Poi, la voglia di mostrare il nostro lavoro a casa ci ha portato al El Galpón de Guevara, recentemente inaugurato, dove abbiamo fatto due stagioni consecutive (2014/2015), aggiungendo il direttore del circo Mariano Pujal per accompagnarci a continuare a lavorare sul materiale. E così, ancora tra gli intervalli, Veglie ha fatto tournée in tutto l’interno fino alla sua ultima esibizione nel Festival Internazionale del Mercosur a Córdoba 2017. Da allora, il desiderio di riformulare la drammaturgia dell’opera, di portare lo spettacolo in un luogo che mi chiama maggiormente al presente, è cresciuto negli anni, pensando che l’opera, allo stesso modo in cui cresce , i cambiamenti, si muove.

Germán Cabanas invita il pubblico a vivere il viaggio di
Germán Cabanas invita il pubblico a vivere il viaggio di “Vigilias” nel teatro

Veglie È un viaggio attraverso il tempo e lo spazio imperscrutabili.

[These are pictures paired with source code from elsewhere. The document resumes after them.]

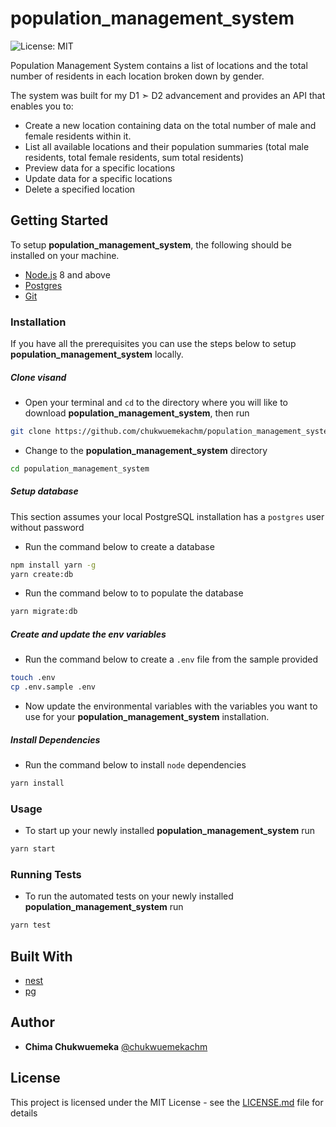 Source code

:# population_management_system

![License: MIT](https://img.shields.io/badge/License-MIT-yellow.svg?style=popout-square&logo=typescript&logoColor=teal)

Population Management System contains a list of locations and the total number of residents in each location broken down by gender.

The system was built for my D1 ➣ D2 advancement and provides an API that enables you to:

- Create a new location containing data on the total number of male and female residents within it.
- List all available locations and their population summaries (total male residents, total female residents, sum total residents)
- Preview data for a specific locations
- Update data for a specific locations
- Delete a specified location

## Getting Started
To setup **population_management_system**, the following should be installed on your machine.

- [Node.js](https://nodejs.org/en/download/current/) 8 and above
- [Postgres](https://www.postgresql.org/)
- [Git](https://git-scm.com/downloads)

### Installation

If you have all the prerequisites you can use the steps below to setup **population_management_system** locally.

##### Clone visand
- Open your terminal and `cd` to the directory where you will like to download **population_management_system**, then run
```sh
git clone https://github.com/chukwuemekachm/population_management_system.git
```
- Change to the **population_management_system** directory
```sh
cd population_management_system
```

##### Setup database
This section assumes your local PostgreSQL installation has a `postgres` user without password
- Run the command below to create a database
```sh
npm install yarn -g
yarn create:db
```
- Run the command below to to populate the database
```sh
yarn migrate:db
```

##### Create and update the env variables
- Run the command below to create a `.env` file from the sample provided
```bash
touch .env
cp .env.sample .env
```
- Now update the environmental variables with the variables you want to use for your **population_management_system** installation.

##### Install Dependencies
- Run the command below to install `node` dependencies
```bash
yarn install
```

### Usage
- To start up your newly installed **population_management_system** run
```sh
yarn start
```

### Running Tests
- To run the automated tests on your newly installed **population_management_system** run
```sh
yarn test
```

## Built With
- [nest](https://nestjs.com/)
- [pg](https://node-postgres.com/)

## Author

* **Chima Chukwuemeka** [@chukwuemekachm](https://github.com/chukwuemekachm)


## License

This project is licensed under the MIT License - see the [LICENSE.md](https://github.com/chukwuemekachm/population_management_system/blob/develop/LICENSE) file for details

Solleva domande sull’esistenza, sui sogni, sulla solitudine, sulla salute mentale; Combina risorse tecniche con movimento per sfidare i piani dello spazio, del corpo e della gravità, proponendo la magia nella semplicità, utilizzando meccanismi artigianali e la fisicità dell’esecutore, creando un mondo da sogno che sfida i confini tra realtà e finzione.

Attualmente, giugno 2024, 17 anni dopo quei primi giochi aerei; dopo il tempo e le esperienze; posti di lavoro qui e all’estero; pandemia, dolori e gioie; In questo momento difficile per l’arte e la cultura, per il nostro artigianato, scegliamo ancora di suonare ciò che sappiamo fareper dare valore alla ricerca artigianale, per riformulare la materia di prima ma con ciò che ci muove oggi, senza perderne l’essenza, saltando ancora una volta nel vuoto della scena, nell’unico modo che conosciamo: in squadra e con gli amici.

*Scenografo, regista, insegnante. Regista e interprete di Veglie, che ha spettacoli le domeniche di giugno e luglio alle 20:00. a El Galpón de Guevara (Guevara 326, CABA).